Ezadis living in the Dohuk refugee camp in Northern Iraq told reporters about their horrific experiences as captives living under the oppression of the ISIL terror group, saying that neither Europe nor US coalition did nothing to save them from their terrorist captors.

“Europe, which speaks of its commitment to human rights, and coalition forces, led by the United States, did nothing,” said Abdollah Shirin, a member of the Yazidi community, TeleSUR reported.

Discussing rescue operations, Shirin stressed that he was able to “save 334 people” thanks to the help of his friends and contacts in Syria. Before the outbreak of the crisis in Iraq and Syria, Shirin worked as a merchant in Aleppo and maintained ties with his business contacts who would later assist in rescuing Ezadis.

Shirin recalled that almost all Ezadi captives were kidnapped during an attack on the Iraqi city of Sinjar in 2014. Victims included women and children, even some members of his own family.

Hussein Bozan, another Ezadi man, told reporters that he, his wife and five children fell into captivity under the ISIL group. Bozan cried when he recalled the abuses suffered by his two daughters and three sons.

A 9-year-old Ezadis, who spoke to reporters on condition of anonymity, said the ISIL Group had routinely killed children in cold blood in the Syrian city of Raqqa.

“When we were in captivity under the ISIL group, we were forced to watch videos of people’s deaths. By showing us these videos, they were trying to intimidate us. They said that they killed all those who gave information to the Peshmerga forces. I saw with my own eyes how they killed a woman right in the middle of a street in Raqqa by striking her with a knife in her chest,” the boy told reporters.

Last January, the Ezadi Minority Affairs Office in Iraq said that 75 percent of the Ezadi civilians held in captivity by the ISIL group had been freed following operations to recover Mosul.

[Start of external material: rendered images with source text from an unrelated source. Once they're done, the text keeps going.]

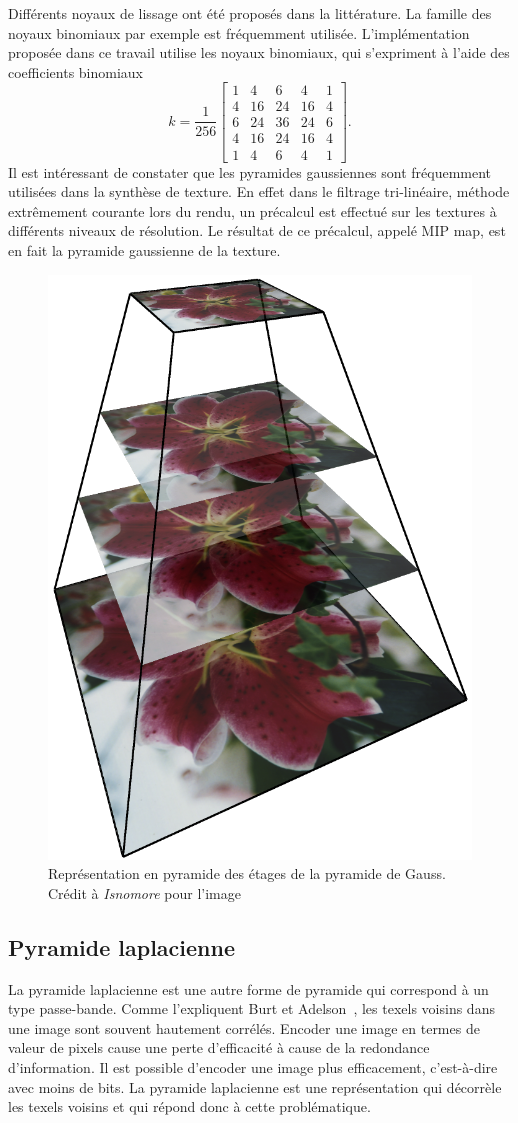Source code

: Différents noyaux de lissage ont été proposés dans la littérature. La famille des noyaux binomiaux par exemple est fréquemment utilisée. L'implémentation proposée dans ce travail utilise les noyaux binomiaux, qui s'expriment à l'aide des coefficients binomiaux
\begin{equation}
    k = \frac{1}{256}\left[
        \begin{array}{ccccccc}
            1 & 4 & 6 & 4 & 1 \\
            4 & 16 & 24 & 16 & 4 \\
            6 & 24 & 36 & 24 & 6 \\
            4 & 16 & 24 & 16 & 4 \\
            1 & 4 & 6 & 4 & 1
        \end{array}
    \right].
\end{equation}
Il est intéressant de constater que les pyramides gaussiennes sont fréquemment utilisées dans la synthèse de texture. En effet dans le filtrage tri-linéaire, méthode extrêmement courante lors du rendu, un précalcul est effectué sur les textures à différents niveaux de résolution. Le résultat de ce précalcul, appelé MIP map, est en fait la pyramide gaussienne de la texture.

\begin{figure}
    \centering
    \includegraphics[width=.25\textwidth]{contenu/resources/images/image_pyramid_placeholder}
    \caption[Représentation pyramidale des étages de la pyramide de Gauss]{Représentation en pyramide des étages de la pyramide de Gauss. Crédit à \textit{Isnomore} pour l'image}
    \label{fig:pyramid-gauss}
\end{figure}

\subsection{Pyramide laplacienne}

La pyramide laplacienne est une autre forme de pyramide qui correspond à un type passe-bande. Comme l'expliquent Burt et Adelson~\cite{burt_laplacian_1983}, les texels voisins dans une image sont souvent hautement corrélés. Encoder une image en termes de valeur de pixels cause une perte d'efficacité à cause de la redondance d'information. Il est possible d'encoder une image plus efficacement, c'est-à-dire avec moins de bits. La pyramide laplacienne est une représentation qui décorrèle les texels voisins et qui répond donc à cette problématique.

However, a report released last April reveals that the ISIL group still holds more than 3,400 of the at least 6,400 Ezadis who were captured during the group’s offensive in 2014 that allowed the group to take over much of Northern Iraq and Syria.

ISIL militants have killed, sexually enslaved, and tortured thousands of Ezadi men, women and children. Members of the Ezadi community consider these events to be a genocide committed by the terror group.